PHILADELPHIA – Over 300 people packed the hospital and health care workers District 1199C union hall here on April 17 to hear public officials, trade unionists, peace activists and others blast the Bush war policies and call for electing a new president in 2004.

After a warm greeting from 1199C President Henry Nicholas, Bill Lucy, national secretary-treasurer of AFSCME and chair of the Coalition of Black Trade Unionists, gave the keynote address.

Lucy criticized the Bush administration for its cynicism in its prosecution of its “war against terrorism” campaign, noting that “terrorism didn’t start with 9/11.” He said that Osama Bin Laden was a U.S. ally in the Cold War against the Soviet Union, and that Saddam Hussein was a U.S. ally against Iran. Lucy said the Bush administration’s war policy, as well as its domestic policy, is characterized by lies.

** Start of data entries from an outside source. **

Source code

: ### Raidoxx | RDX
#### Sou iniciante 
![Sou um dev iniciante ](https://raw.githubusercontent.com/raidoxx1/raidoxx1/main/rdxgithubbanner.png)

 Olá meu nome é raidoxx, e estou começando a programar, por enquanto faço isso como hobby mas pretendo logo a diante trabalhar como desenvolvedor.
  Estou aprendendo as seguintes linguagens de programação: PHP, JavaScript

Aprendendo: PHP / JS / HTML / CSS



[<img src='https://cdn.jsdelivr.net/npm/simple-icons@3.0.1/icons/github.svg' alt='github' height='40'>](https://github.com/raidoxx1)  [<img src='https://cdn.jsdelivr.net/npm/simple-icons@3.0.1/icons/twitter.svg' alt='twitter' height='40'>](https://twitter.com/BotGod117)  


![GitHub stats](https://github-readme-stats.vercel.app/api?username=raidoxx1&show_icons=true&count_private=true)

Lucy was joined on the speakers platform by Rep. Joe Hoeffel (D-Pa.), Philadelphia AFL-CIO Council President Pat Eiding, Philadelphia NAACP President J. Whyatt Mondesire, State Rep. Babette Josephs, former City Council member Angel Ortiz, and Diane Mohney of the Coalition of Labor Union Women.

Rep. Hoeffel’s presence had special significance because he is challenging longtime incumbent Sen. Arlen Specter (R-Pa.) in an attempt to wrest a seat from the Republican camp. In the fall of 2002, Hoeffel was the only Philadelphia-area congressman to vote for the Bush war resolution, and how he would be received at the rally was anyone’s guess. He told the crowd that he had spoken against the administration’s war policy 20 times on the floor of the House and that he was committed to an international approach to solving the crisis in Iraq. His willingness to attend the rally and engage in the dialogue met with a positive response from the audience.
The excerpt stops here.